Burl Toler

Personal information
- Born: April 7, 1983 (age 43) Berkeley, California, U.S.
- Listed height: 6 ft 2 in (1.88 m)
- Listed weight: 196 lb (89 kg)

Career information
- Position: Wide receiver (No. 81)
- High school: Oakland (CA) Bishop O'Dowd
- College: California
- NFL draft: 2006: undrafted

Career history

Playing
- Oakland Raiders (2006)*; San Jose SaberCats (2007)*; Cologne Centurions (2007); Washington Redskins (2007–2008)*; San Jose SaberCats (2011); Orlando Predators (2012)*; San Antonio Talons (2012);
- * Offseason or practice squad member only

Coaching
- California (2013–2015) Special teams quality control coach; Fresno State (2016) Wide receivers coach; UC Davis (2017) Wide receivers coach; California (2018) Running backs coach; California (2019–2024) Wide receivers coach; UCLA (2025) Wide receivers coach, pass game coordinator, recruiting coordinator;

Career AFL statistics
- Receptions: 96
- Receiving yards: 1,157
- Receiving touchdowns: 21
- Total tackles: 18.5
- Forced fumbles: 1
- Stats at ArenaFan.com

= Burl Toler III =

American football player and coach (born 1983)

Burl Tamayo Toler III (born April 7, 1983) is an American football coach and former wide receiver. He most recently was the wide receivers coach for the UCLA Bruins. He was originally signed by the Oakland Raiders as an undrafted free agent in 2006. He played college football at Cal. After serving as the wide receiver coach at Cal from 2019–2024, Toller III was named the pass game coordinator, recruiting coordinator, and wide receivers coach for the UCLA football program by head coach DeShaun Foster on Dec. 20, 2024.

==Early life==
Toler attended Bishop O'Dowd High School. He helped his team win the league championship in his sophomore and junior years and won the NCS Championship during his sophomore season. He earned First-team All-League on offense and defense as a senior. He also lettered in track all four years and attended the League of Champions meet in his final three years.

==College career==
Toler, like his father was a walk-on at Cal. As a senior, he was the team's leading receiver with 61 receptions for 795 yards (13.0 avg.) and three touchdowns.

==Professional career==

===National Football League (2006)===
Toler went unselected in the 2006 NFL draft. Later, he was signed as an undrafted free agent by the Oakland Raiders on May 10, 2006. He spent all of training camp and the preseason with the Raiders. He was signed to their practice squad on September 4, 2006. However, the team released him on September 12, 2006.

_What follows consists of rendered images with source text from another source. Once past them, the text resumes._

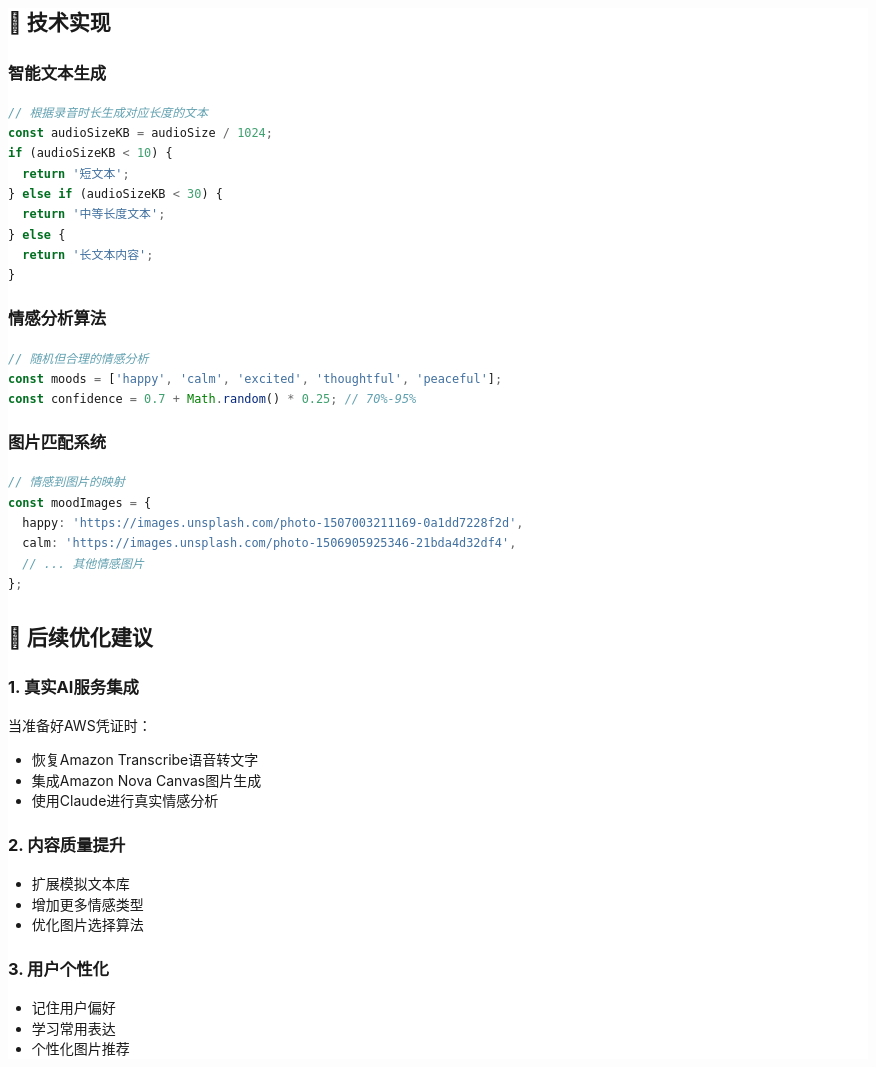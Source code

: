 ## 🔧 技术实现

### 智能文本生成
```typescript
// 根据录音时长生成对应长度的文本
const audioSizeKB = audioSize / 1024;
if (audioSizeKB < 10) {
  return '短文本';
} else if (audioSizeKB < 30) {
  return '中等长度文本';
} else {
  return '长文本内容';
}
```

### 情感分析算法
```typescript
// 随机但合理的情感分析
const moods = ['happy', 'calm', 'excited', 'thoughtful', 'peaceful'];
const confidence = 0.7 + Math.random() * 0.25; // 70%-95%
```

### 图片匹配系统
```typescript
// 情感到图片的映射
const moodImages = {
  happy: 'https://images.unsplash.com/photo-1507003211169-0a1dd7228f2d',
  calm: 'https://images.unsplash.com/photo-1506905925346-21bda4d32df4',
  // ... 其他情感图片
};
```

## 🚀 后续优化建议

### 1. **真实AI服务集成**
当准备好AWS凭证时：
- 恢复Amazon Transcribe语音转文字
- 集成Amazon Nova Canvas图片生成
- 使用Claude进行真实情感分析

### 2. **内容质量提升**
- 扩展模拟文本库
- 增加更多情感类型
- 优化图片选择算法

### 3. **用户个性化**
- 记住用户偏好
- 学习常用表达
- 个性化图片推荐

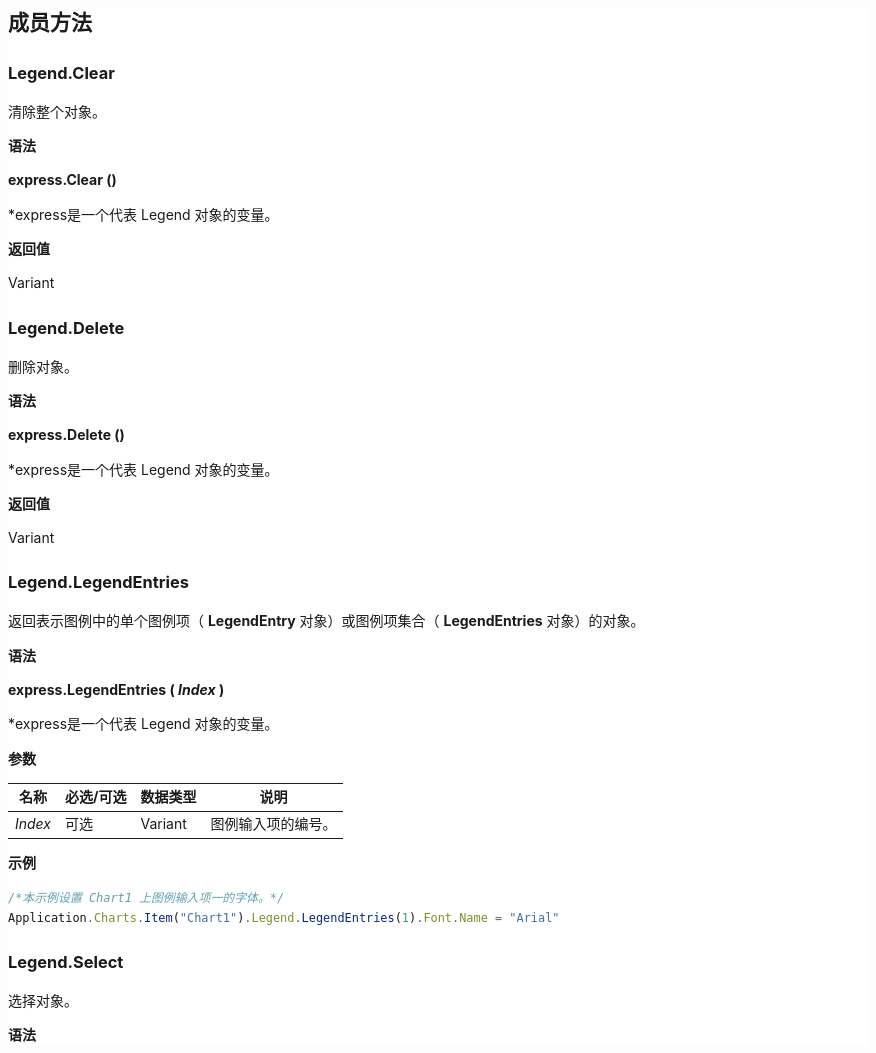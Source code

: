 ## 成员方法

### Legend.Clear

清除整个对象。

**语法**

**express.Clear ()**

\*express是一个代表 Legend 对象的变量。

**返回值**

Variant

### Legend.Delete

删除对象。

**语法**

**express.Delete ()**

\*express是一个代表 Legend 对象的变量。

**返回值**

Variant

### Legend.LegendEntries

返回表示图例中的单个图例项（ **LegendEntry** 对象）或图例项集合（ **LegendEntries** 对象）的对象。

**语法**

**express.LegendEntries ( *Index* )**

\*express是一个代表 Legend 对象的变量。

**参数**

| 名称    | 必选/可选 | 数据类型 | 说明               |
|---------|-----------|----------|--------------------|
| *Index* | 可选      | Variant  | 图例输入项的编号。 |

**示例**

``` JavaScript
/*本示例设置 Chart1 上图例输入项一的字体。*/
Application.Charts.Item("Chart1").Legend.LegendEntries(1).Font.Name = "Arial"
```

### Legend.Select

选择对象。

**语法**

===Arena Football League (2007)===
In late 2006, Toler signed with the San Jose SaberCats of the Arena Football League. However, he never played for them as he played for the Cologne Centurions of NFL Europe.

===National Football League (2007)===
In 2007, Toler signed with the Washington Redskins and spent training camp and the preseason with the team before being released on September 1, 2007. Two days later, he signed to the team's practice squad. However, he was released again on September 11, only to be re-signed on November 13. He was released again, a week later. He was then re-signed to the Redskins practice squad on November 28, and spent the rest of the season there.

===Arena Football League (2008–2012)===
Toler then re-joined the SaberCats, however he did not play for them in 2008, as he re-signed with the Redskins on January 9, 2008, and spent the AFL season at the Redskins training camp. He was released by the Redskins again on August 20, 2008.

On September 22, 2008, Toler was activated by the SaberCats.

On April 8, 2009, Toler signed a short-term deal with the Bologna Doves of the Italian Football League.

==Personal==
Toler's father, Burl Jr., was also a walk-on at Cal and a two-year starter at linebacker in the mid-1970s. His grandfather, Burl Toler, was an All-American at the University of San Francisco in 1951 and later became the National Football League’s first African-American official. After being released by the Washington Redskins, Toler III was a substitute teacher.

Toler and his wife, Drea, have a daughter named Laleaga and a son named Burl IV.